アルフレッド・マーシャル By David R. Henderson
Cited from Econlib.org

 Alfred Marshallは、1890年から1924年の彼の死までの間、(それ自身が世界の経済学において権威であった)英国経済学の権威であった。彼の専門は、経済の全体的研究とは異なり、個々の市場や産業を研究するミクロ経済学であった。その最も重要な本『経済学原理』(訳注 初版1890年)において、マーシャルは、財の価格と産出量は、供給と需要の双方により決定されるー(供給曲線と需要曲線という)二つの曲線は、ハサミの刃のように均衡するところで交わることを強調した。

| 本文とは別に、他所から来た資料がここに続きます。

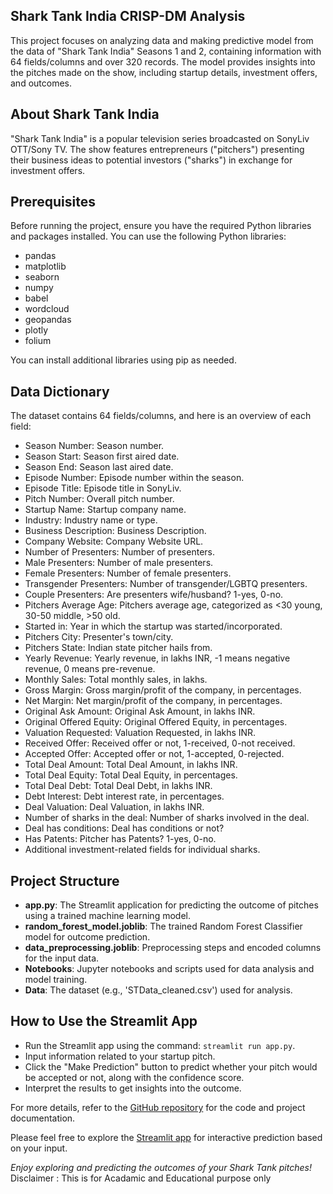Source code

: ## Shark Tank India CRISP-DM Analysis

This project focuses on analyzing data and making predictive model from the data of "Shark Tank India" Seasons 1 and 2, containing information with 64 fields/columns and over 320 records. The model provides insights into the pitches made on the show, including startup details, investment offers, and outcomes.

## About Shark Tank India

"Shark Tank India" is a popular television series broadcasted on SonyLiv OTT/Sony TV. The show features entrepreneurs ("pitchers") presenting their business ideas to potential investors ("sharks") in exchange for investment offers.

## Prerequisites

Before running the project, ensure you have the required Python libraries and packages installed. You can use the following Python libraries:

- pandas
- matplotlib
- seaborn
- numpy
- babel
- wordcloud
- geopandas
- plotly
- folium

You can install additional libraries using pip as needed.

## Data Dictionary

The dataset contains 64 fields/columns, and here is an overview of each field:

- Season Number: Season number.
- Season Start: Season first aired date.
- Season End: Season last aired date.
- Episode Number: Episode number within the season.
- Episode Title: Episode title in SonyLiv.
- Pitch Number: Overall pitch number.
- Startup Name: Startup company name.
- Industry: Industry name or type.
- Business Description: Business Description.
- Company Website: Company Website URL.
- Number of Presenters: Number of presenters.
- Male Presenters: Number of male presenters.
- Female Presenters: Number of female presenters.
- Transgender Presenters: Number of transgender/LGBTQ presenters.
- Couple Presenters: Are presenters wife/husband? 1-yes, 0-no.
- Pitchers Average Age: Pitchers average age, categorized as <30 young, 30-50 middle, >50 old.
- Started in: Year in which the startup was started/incorporated.
- Pitchers City: Presenter's town/city.
- Pitchers State: Indian state pitcher hails from.
- Yearly Revenue: Yearly revenue, in lakhs INR, -1 means negative revenue, 0 means pre-revenue.
- Monthly Sales: Total monthly sales, in lakhs.
- Gross Margin: Gross margin/profit of the company, in percentages.
- Net Margin: Net margin/profit of the company, in percentages.
- Original Ask Amount: Original Ask Amount, in lakhs INR.
- Original Offered Equity: Original Offered Equity, in percentages.
- Valuation Requested: Valuation Requested, in lakhs INR.
- Received Offer: Received offer or not, 1-received, 0-not received.
- Accepted Offer: Accepted offer or not, 1-accepted, 0-rejected.
- Total Deal Amount: Total Deal Amount, in lakhs INR.
- Total Deal Equity: Total Deal Equity, in percentages.
- Total Deal Debt: Total Deal Debt, in lakhs INR.
- Debt Interest: Debt interest rate, in percentages.
- Deal Valuation: Deal Valuation, in lakhs INR.
- Number of sharks in the deal: Number of sharks involved in the deal.
- Deal has conditions: Deal has conditions or not?
- Has Patents: Pitcher has Patents? 1-yes, 0-no.
- Additional investment-related fields for individual sharks.

## Project Structure

- **app.py**: The Streamlit application for predicting the outcome of pitches using a trained machine learning model.
- **random_forest_model.joblib**: The trained Random Forest Classifier model for outcome prediction.
- **data_preprocessing.joblib**: Preprocessing steps and encoded columns for the input data.
- **Notebooks**: Jupyter notebooks and scripts used for data analysis and model training.
- **Data**: The dataset (e.g., 'STData_cleaned.csv') used for analysis.

## How to Use the Streamlit App

- Run the Streamlit app using the command: `streamlit run app.py`.
- Input information related to your startup pitch.
- Click the "Make Prediction" button to predict whether your pitch would be accepted or not, along with the confidence score.
- Interpret the results to get insights into the outcome.

For more details, refer to the [GitHub repository](https://github.com/Pranav-V-27/CRISP-DM) for the code and project documentation.

Please feel free to explore the [Streamlit app](https://crisp-dm-final.streamlit.app/) for interactive prediction based on your input.



*Enjoy exploring and predicting the outcomes of your Shark Tank pitches!*
Disclaimer : This is for Acadamic and Educational purpose only 
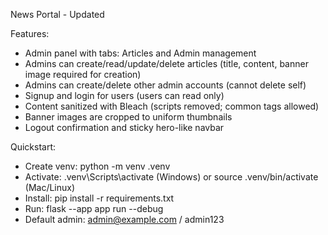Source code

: News Portal - Updated

Features:
- Admin panel with tabs: Articles and Admin management
- Admins can create/read/update/delete articles (title, content, banner image required for creation)
- Admins can create/delete other admin accounts (cannot delete self)
- Signup and login for users (users can read only)
- Content sanitized with Bleach (scripts removed; common tags allowed)
- Banner images are cropped to uniform thumbnails
- Logout confirmation and sticky hero-like navbar

Quickstart:
- Create venv: python -m venv .venv
- Activate: .venv\Scripts\activate  (Windows) or source .venv/bin/activate (Mac/Linux)
- Install: pip install -r requirements.txt
- Run: flask --app app run --debug
- Default admin: admin@example.com / admin123
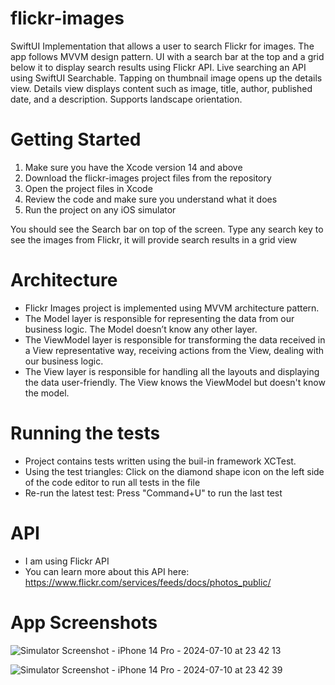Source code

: # flickr-images
SwiftUI Implementation that allows a user to search Flickr for images.
The app follows MVVM design pattern. 
UI with a search bar at the top and a grid below it to display search results using Flickr API.
Live searching an API using SwiftUI Searchable.
Tapping on thumbnail image opens up the details view. Details view displays content such as image, title, author, published date, and a description. Supports landscape orientation.

# Getting Started
1. Make sure you have the Xcode version 14 and above
2. Download the flickr-images project files from the repository
3. Open the project files in Xcode
4. Review the code and make sure you understand what it does
5. Run the project on any iOS simulator

You should see the Search bar on top of the screen. Type any search key to see the images from Flickr, it will provide search results in a grid view

# Architecture
* Flickr Images project is implemented using MVVM architecture pattern.
* The Model layer is responsible for representing the data from our business logic. The Model doesn’t know any other layer.
* The ViewModel layer is responsible for transforming the data received in a View representative way, receiving actions from the View, dealing with our business logic.
* The View layer is responsible for handling all the layouts and displaying the data user-friendly. The View knows the ViewModel but doesn't know the model.

# Running the tests
* Project contains tests written using the buil-in framework XCTest.
* Using the test triangles: Click on the diamond shape icon on the left side of the code editor to run all tests in the file
* Re-run the latest test: Press "Command+U" to run the last test

# API
* I am using Flickr API
* You can learn more about this API here: https://www.flickr.com/services/feeds/docs/photos_public/

# App Screenshots

![Simulator Screenshot - iPhone 14 Pro - 2024-07-10 at 23 42 13](https://github.com/abhikhapre/flickr-images/assets/28908185/30caa049-ea52-4fca-9af7-c2681a05f28f)

![Simulator Screenshot - iPhone 14 Pro - 2024-07-10 at 23 42 39](https://github.com/abhikhapre/flickr-images/assets/28908185/7413cf6b-2855-414d-8666-bfea4bb5d3fe)
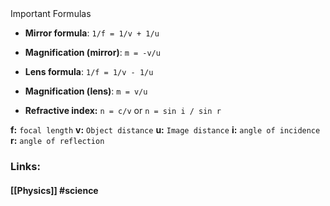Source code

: <div class="mainGlowHeading">Important Formulas</div>

- **Mirror formula**: `1/f = 1/v + 1/u`
    
- **Magnification (mirror)**: `m = -v/u`
    
- **Lens formula**: `1/f = 1/v - 1/u`
    
- **Magnification (lens)**: `m = v/u`
    
- **Refractive index:** `n = c/v` or `n = sin i / sin r`

**f:** `focal length`
**v:** `Object distance`
**u:** `Image distance`
**i:** `angle of incidence`
**r:** `angle of reflection`
### Links:
#### [[Physics]] #science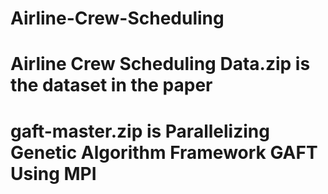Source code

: # Airline-Crew-Scheduling
# Airline Crew Scheduling Data.zip is the dataset in the paper
# gaft-master.zip is Parallelizing Genetic Algorithm Framework GAFT Using MPI
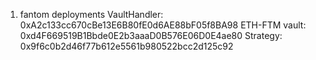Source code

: 1. fantom deployments
  VaultHandler: 0xA2c133cc670cBe13E6B80fE0d6AE88bF05f8BA98
  ETH-FTM vault: 0xd4F669519B1Bbde0E2b3aaaD0B576E06D0E4ae80
  Strategy: 0x9f6c0b2d46f77b612e5561b980522bcc2d125c92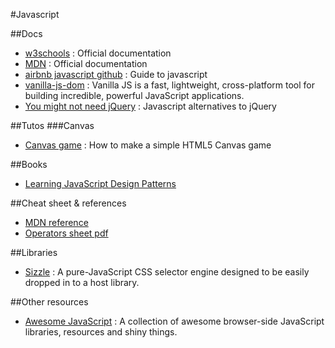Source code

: #Javascript##Docs- [w3schools](https://www.w3schools.com/js/default.asp) : Official documentation- [MDN](https://developer.mozilla.org/fr/docs/Web/JavaScript) : Official documentation- [airbnb javascript github](https://github.com/airbnb/javascript) : Guide to javascript- [vanilla-js-dom](https://github.com/Haeresis/vanilla-js-dom) : Vanilla JS is a fast, lightweight, cross-platform tool for building incredible, powerful JavaScript applications.- [You might not need jQuery](http://youmightnotneedjquery.com/) : Javascript alternatives to jQuery##Tutos###Canvas- [Canvas game](http://www.lostdecadegames.com/how-to-make-a-simple-html5-canvas-game/) : How to make a simple HTML5 Canvas game##Books- [Learning JavaScript Design Patterns](https://addyosmani.com/resources/essentialjsdesignpatterns/book/)##Cheat sheet & references- [MDN reference](https://developer.mozilla.org/fr/docs/Web/JavaScript/Reference)- [Operators sheet pdf](https://drive.google.com/file/d/0Bz2Vn-SAMQgYZXUzcThWbEg2UWs/view)##Libraries- [Sizzle](https://sizzlejs.com/) : A pure-JavaScript CSS selector engine designed to be easily dropped in to a host library.##Other resources- [Awesome JavaScript](https://github.com/sorrycc/awesome-javascript) : A collection of awesome browser-side JavaScript libraries, resources and shiny things.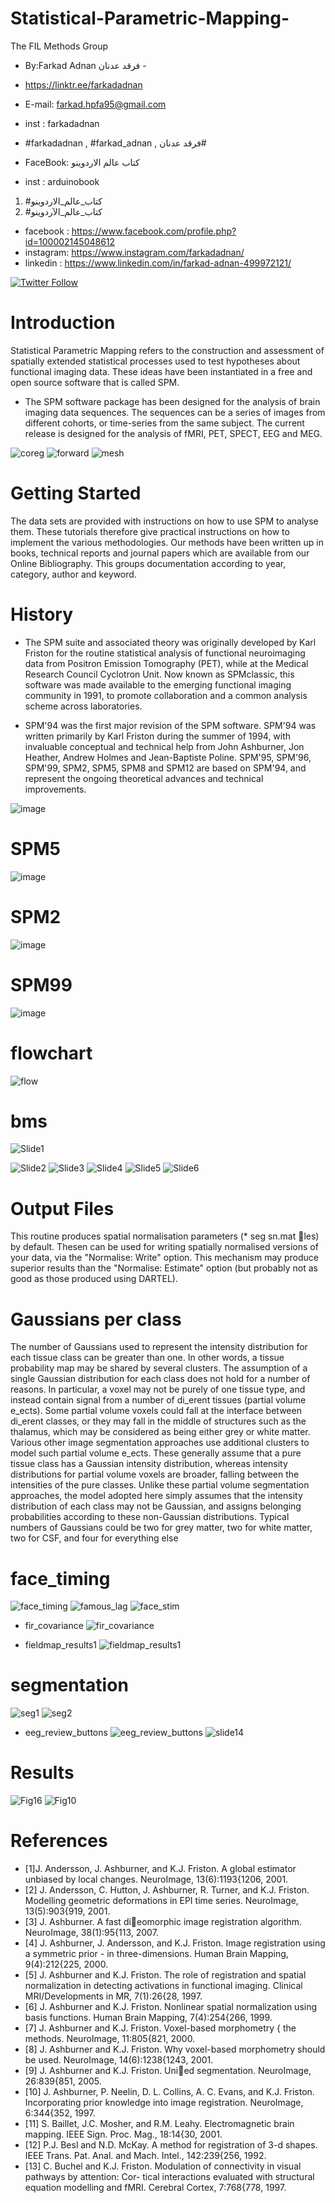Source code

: # Statistical-Parametric-Mapping-
The FIL Methods Group
-  By:Farkad Adnan فرقد عدنان -
- https://linktr.ee/farkadadnan

 - E-mail: farkad.hpfa95@gmail.com 
- inst : farkadadnan 
- #farkadadnan , #farkad_adnan , فرقد عدنان# 
- FaceBook: كتاب عالم الاردوينو 
- inst : arduinobook
1. #كتاب_عالم_الاردوينو
2. #كتاب_عالم_الآردوينو 

* facebook : https://www.facebook.com/profile.php?id=100002145048612
* instagram:  https://www.instagram.com/farkadadnan/
* linkedin : https://www.linkedin.com/in/farkad-adnan-499972121/

 <p>
 <a href='https://mobile.twitter.com/farkadadnan'>
        <img alt="Twitter Follow" src="https://img.shields.io/twitter/follow/farkadadnan?label=%40farkadadnan&style=social" alt='Twitter' align="center"/>
    </a>
</p>

# Introduction
Statistical Parametric Mapping refers to the construction and assessment of spatially extended statistical processes used to test hypotheses about functional imaging data. These ideas have been instantiated in a free and open source software that is called SPM.
* The SPM software package has been designed for the analysis of brain imaging data sequences. The sequences can be a series of images from different cohorts, or time-series from the same subject. The current release is designed for the analysis of fMRI, PET, SPECT, EEG and MEG.

![coreg](https://user-images.githubusercontent.com/35774039/189548607-47f600f0-4eac-4e59-83e8-4985b5fddfc3.png)
![forward](https://user-images.githubusercontent.com/35774039/189548608-497b2a72-25bc-4bd9-b891-0bd7ee87e641.png)
![mesh](https://user-images.githubusercontent.com/35774039/189548609-b40c8e1b-f453-4fd5-a8a1-8e57516b1c4d.png)




# Getting Started

 The data sets are provided with instructions on how to use SPM to analyse them. These tutorials therefore give practical instructions on how to implement the various methodologies. Our methods have been written up in books, technical reports and journal papers which are available from our Online Bibliography. This groups documentation according to year, category, author and keyword.

# History
 * The SPM suite and associated theory was originally developed by Karl Friston for the routine statistical analysis of functional neuroimaging data from Positron Emission Tomography (PET), while at the Medical Research Council Cyclotron Unit. Now known as SPMclassic, this software was made available to the emerging functional imaging community in 1991, to promote collaboration and a common analysis scheme across laboratories.

* SPM'94 was the first major revision of the SPM software. SPM'94 was written primarily by Karl Friston during the summer of 1994, with invaluable conceptual and technical help from John Ashburner, Jon Heather, Andrew Holmes and Jean-Baptiste Poline. SPM'95, SPM'96, SPM'99, SPM2, SPM5, SPM8 and SPM12 are based on SPM'94, and represent the ongoing theoretical advances and technical improvements.


![image](https://user-images.githubusercontent.com/35774039/189548266-1501ce9d-cd57-4d4a-95e4-c286198397ec.png)

# SPM5

![image](https://user-images.githubusercontent.com/35774039/189548287-7fbf29f7-5da6-48ff-894e-51c31acec45b.png)

# SPM2

![image](https://user-images.githubusercontent.com/35774039/189548300-7031b0e6-e1ed-48f9-8459-4db6faf3a7db.png)

# SPM99
![image](https://user-images.githubusercontent.com/35774039/189548305-6e795698-8f6b-4ea4-862b-674e819b2c4e.png)

# flowchart
![flow](https://user-images.githubusercontent.com/35774039/189548378-0bb66dd5-391d-40e2-987d-9c9d95f39e88.png)

# bms
![Slide1](https://user-images.githubusercontent.com/35774039/189548391-7fc52561-290d-416e-8f52-c6e5e65494f5.png)

![Slide2](https://user-images.githubusercontent.com/35774039/189548400-ff787799-5b1a-4e4f-b8c6-29e8393b8aa3.png)
![Slide3](https://user-images.githubusercontent.com/35774039/189548401-b304d6ea-c76f-418c-bf14-8c8f378d5d74.png)
![Slide4](https://user-images.githubusercontent.com/35774039/189548402-18281f2e-153f-41e0-b9eb-039e75f269b0.png)
![Slide5](https://user-images.githubusercontent.com/35774039/189548405-7302aa63-b457-44ba-8004-8e82b57ab06c.png)
![Slide6](https://user-images.githubusercontent.com/35774039/189548407-e6389292-513d-403d-b276-5d6d3f07d84a.png)
#   Output Files

This routine produces spatial normalisation parameters (* seg sn.mat les) by default. Thesen can be used for writing spatially normalised versions of your data, via the "Normalise: Write" option. This mechanism may produce superior results than the "Normalise: Estimate" option (but probably not as good as those produced using DARTEL).

# Gaussians per class
The number of Gaussians used to represent the intensity distribution for each tissue class can be greater than one. In other words, a tissue probability map may be shared by several clusters. The assumption of a single Gaussian distribution for each class does not hold for a number of reasons. In particular, a voxel may not be purely of one tissue type, and instead contain signal from a number of di_erent tissues (partial volume e_ects). Some partial volume voxels could fall at the interface between di_erent classes, or they may fall in the middle of structures such as the thalamus, which may be considered as being either grey or white matter. Various other image segmentation approaches use additional clusters to model such partial volume e_ects. These generally assume that a pure tissue class has a Gaussian intensity distribution, whereas intensity distributions for partial volume voxels are broader, falling between the intensities of the pure classes. Unlike these partial volume segmentation approaches, the model adopted here simply assumes that the intensity distribution of each class may not be Gaussian, and assigns belonging probabilities according to these non-Gaussian distributions. Typical numbers of Gaussians could be two for grey matter, two for white matter, two for CSF, and four for everything else



# face_timing

![face_timing](https://user-images.githubusercontent.com/35774039/189548463-0a1d2707-8f27-4441-80a5-43caf48fb714.png)
![famous_lag](https://user-images.githubusercontent.com/35774039/189548470-ff3d99c1-5228-46f1-b82c-eae2358c093e.png)
![face_stim](https://user-images.githubusercontent.com/35774039/189548477-20cb1d02-d3ca-4b44-a393-d3214f0288ba.png)

* fir_covariance
![fir_covariance](https://user-images.githubusercontent.com/35774039/189548497-23c2ae6a-732c-4735-aed2-de7ac75f012d.png)

* fieldmap_results1
![fieldmap_results1](https://user-images.githubusercontent.com/35774039/189548511-d3b98114-cadb-4dff-bfd0-ebcdea9aeb36.png)
 # segmentation
 ![seg1](https://user-images.githubusercontent.com/35774039/189548558-ac080938-aff1-44be-b896-804199b46bee.png)
![seg2](https://user-images.githubusercontent.com/35774039/189548561-92d83465-67d4-4692-8c4a-832130a95a67.png)

* eeg_review_buttons
![eeg_review_buttons](https://user-images.githubusercontent.com/35774039/189548568-480c49db-ab3b-4699-b07d-8241fc65edfb.png)
![slide14](https://user-images.githubusercontent.com/35774039/189548580-c46a52c9-5d3a-466e-8f5b-8fe21295ec9a.png)

# Results

![Fig16](https://user-images.githubusercontent.com/35774039/189548649-98f9c0f5-22c2-4286-b9bf-f562f80d9133.png)
![Fig10](https://user-images.githubusercontent.com/35774039/189548651-76e8bbaa-98f9-4954-8ec3-07c033cdf185.png)


# References
* [1]J. Andersson, J. Ashburner, and K.J. Friston. A global estimator unbiased by local changes. NeuroImage, 13(6):1193{1206, 2001.
* [2] J. Andersson, C. Hutton, J. Ashburner, R. Turner, and K.J. Friston. Modelling geometric deformations in EPI time series. NeuroImage, 13(5):903{919, 2001.
* [3] J. Ashburner. A fast dieomorphic image registration algorithm. NeuroImage, 38(1):95{113, 2007.
* [4] J. Ashburner, J. Andersson, and K.J. Friston. Image registration using a symmetric prior - in three-dimensions. Human Brain Mapping, 9(4):212{225, 2000.
* [5] J. Ashburner and K.J. Friston. The role of registration and spatial normalization in detecting activations in functional imaging. Clinical MRI/Developments in MR, 7(1):26{28, 1997.
* [6] J. Ashburner and K.J. Friston. Nonlinear spatial normalization using basis functions. Human Brain Mapping, 7(4):254{266, 1999.
* [7] J. Ashburner and K.J. Friston. Voxel-based morphometry { the methods. NeuroImage,
11:805{821, 2000.
* [8] J. Ashburner and K.J. Friston. Why voxel-based morphometry should be used. NeuroImage, 14(6):1238{1243, 2001.
* [9] J. Ashburner and K.J. Friston. Unied segmentation. NeuroImage, 26:839{851, 2005.
* [10] J. Ashburner, P. Neelin, D. L. Collins, A. C. Evans, and K.J. Friston. Incorporating prior knowledge into image registration. NeuroImage, 6:344{352, 1997.
* [11] S. Baillet, J.C. Mosher, and R.M. Leahy. Electromagnetic brain mapping. IEEE Sign. Proc. Mag., 18:14{30, 2001.
* [12] P.J. Besl and N.D. McKay. A method for registration of 3-d shapes. IEEE Trans. Pat. Anal. and Mach. Intel., 142:239{256, 1992.
* [13] C. Buchel and K.J. Friston. Modulation of connectivity in visual pathways by attention: Cor- tical interactions evaluated with structural equation modelling and fMRI. Cerebral Cortex, 7:768{778, 1997.



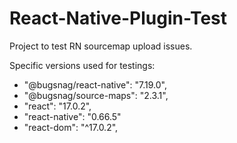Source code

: # React-Native-Plugin-Test
Project to test RN sourcemap upload issues. 

Specific versions used for testings:
- "@bugsnag/react-native": "7.19.0",
- "@bugsnag/source-maps": "2.3.1",
- "react": "17.0.2",
- "react-native": "0.66.5"  
- "react-dom": "^17.0.2",


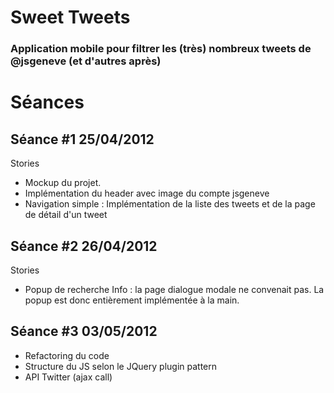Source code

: # Sweet Tweets
### Application mobile pour filtrer les (très) nombreux tweets de @jsgeneve (et d'autres après)


# Séances

## Séance #1 25/04/2012

Stories

* Mockup du projet.
* Implémentation du header avec image du compte jsgeneve
* Navigation simple : Implémentation de la liste des tweets et de la page de détail d'un tweet

## Séance #2 26/04/2012

Stories

* Popup de recherche
Info : la page dialogue modale ne convenait pas. La popup est donc entièrement implémentée à la main.

## Séance #3 03/05/2012

* Refactoring du code
* Structure du JS selon le JQuery plugin pattern
* API Twitter (ajax call)

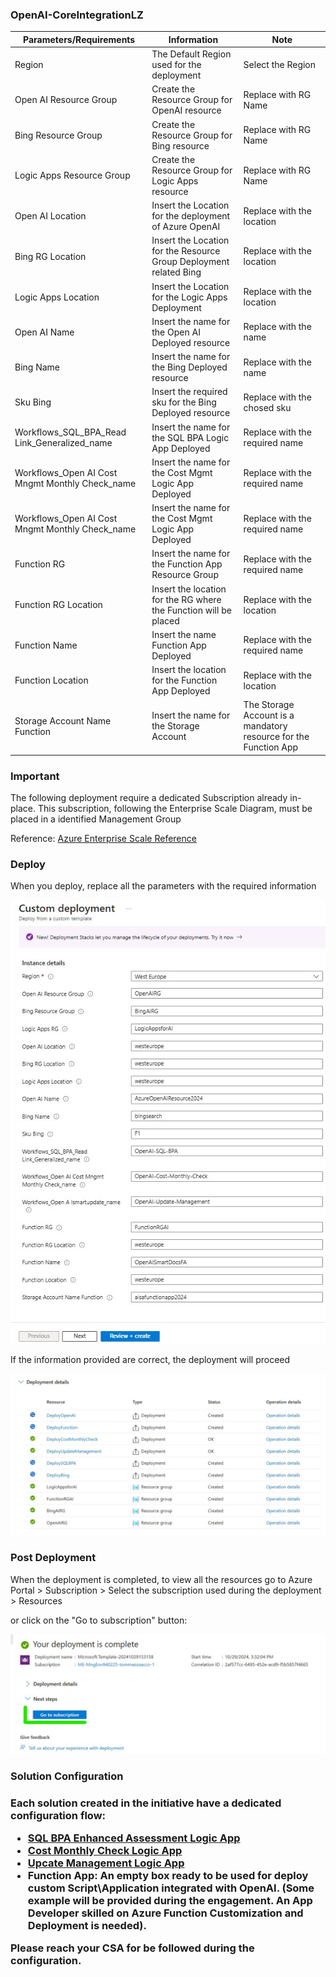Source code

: <h3>OpenAI-CoreIntegrationLZ</h3>
 
| **Parameters/Requirements** | **Information** | **Note** |
| ------------- | ------------- | ------------- |
| Region | The Default Region used for the deployment | Select the Region  |
| Open AI Resource Group | Create the Resource Group for OpenAI resource | Replace with RG Name |
| Bing Resource Group | Create the Resource Group for Bing resource | Replace with RG Name |
| Logic Apps Resource Group | Create the Resource Group for Logic Apps resource | Replace with RG Name |
| Open AI Location | Insert the Location for the deployment of Azure OpenAI | Replace with the location |
| Bing RG Location | Insert the Location for the Resource Group Deployment related Bing | Replace with the location |
| Logic Apps Location | Insert the Location for the Logic Apps Deployment | Replace with the location |
| Open AI Name | Insert the name for the Open AI Deployed resource | Replace with the name |
| Bing Name | Insert the name for the Bing Deployed resource | Replace with the name |
| Sku Bing | Insert the required sku for the Bing Deployed resource | Replace with the chosed sku |
| Workflows_SQL_BPA_Read Link_Generalized_name | Insert the name for the SQL BPA Logic App Deployed | Replace with the required name |
| Workflows_Open AI Cost Mngmt Monthly Check_name | Insert the name for the Cost Mgmt Logic App Deployed | Replace with the required name |
| Workflows_Open AI Cost Mngmt Monthly Check_name | Insert the name for the Cost Mgmt Logic App Deployed | Replace with the required name |
| Function RG | Insert the name for the Function App Resource Group | Replace with the required name |
| Function RG Location | Insert the location for the RG where the Function will be placed | Replace with the location |
| Function Name | Insert the name Function App Deployed | Replace with the required name |
| Function Location | Insert the location for the Function App Deployed | Replace with the location |
| Storage Account Name Function | Insert the name for the Storage Account | The Storage Account is a mandatory resource for the Function App |

<h3> Important </h3>
 The following deployment require a dedicated Subscription already in-place. This subscription, following the Enterprise Scale Diagram, must be placed in a identified Management Group

 Reference:
 [Azure Enterprise Scale Reference](https://learn.microsoft.com/en-us/azure/cloud-adoption-framework/ready/landing-zone/#azure-landing-zone-architecture)

<h3>Deploy</h3>

When you deploy, replace all the parameters with the required information

![Deploy](./images/deploy.jpeg)

If the information provided are correct, the deployment will proceed

![Deployment Progress](./images/start_deployment.jpeg)

<h3>Post Deployment</h3>

When the deployment is completed, to view all the resources go to Azure Portal > Subscription > Select the subscription used during the deployment > Resources

or click on the "Go to subscription" button:

![Deployment Progress](./images/deployment_complete.jpeg)

<h3>Solution Configuration<h3>

Each solution created in the initiative have a dedicated configuration flow:

- [SQL BPA Enhanced Assessment Logic App](../Arc-SQL%20BPA/README.md)
- [Cost Monthly Check Logic App](../CostMonthlyCheck/README.md)
- [Upcate Management Logic App](../UpdateManagement/README.md)
- Function App: An empty box ready to be used for deploy custom Script\Application integrated with OpenAI. (Some example will be provided during the engagement. An App Developer skilled on Azure Function Customization and Deployment is needed).

Please reach your CSA for be followed during the configuration.

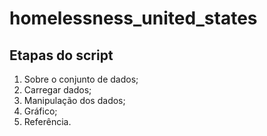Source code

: # homelessness_united_states

## Etapas do script

1. Sobre o conjunto de dados;
2. Carregar dados;
3. Manipulação dos dados;
4. Gráfico;
5. Referência.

現代の経済学者は、なぜ財の価格が変化するかを理解するに際して、需給曲線をシフト(移動)させる要因を探すことから始めるがーこれはマーシャルに由来する接近法である。
 またマーシャルに需要の価格弾力性の概念も由来している。それは買い手の価格への感度sensitivityを表すものである。
 消費者余剰consumer surplusの概念はもう一つのマーシャルの貢献である。彼は、消費者の買う商品の価格は特徴として同一だが、追加単位当たりの消費者にとっての価値は(次第に)減少していることに気づいた。消費者は価格と限界価値とが等しくなるところまで買おうとするだろう。最後一つまでの以前のすべてについて、消費者は効用benefitを、彼自身の価値valueより少なく支払うことで刈り取っている。効用の大きさは、すべての単位の消費者にとっての価値と、その単位に支払われる金額との差に等しい。この差額は消費者余剰と呼ばれる。消費者に享受されるところの余剰価値あるいは使用価値utility。マーシャルは同様に生産者余剰の概念も導入した。その大きさは、生産者が実際に支払われる金額から、彼が進んで受け取るもの(訳注 経費)を控除したものである。マーシャルはこれらの概念を、課税のような政府の政策によって厚生が変化するのを測定するのに用いた。経済学者はマーシャルの時代から手段を洗練させたが、マーシャルの基本的な接近法は、今厚生経済学と呼ばれるものに依然残っている。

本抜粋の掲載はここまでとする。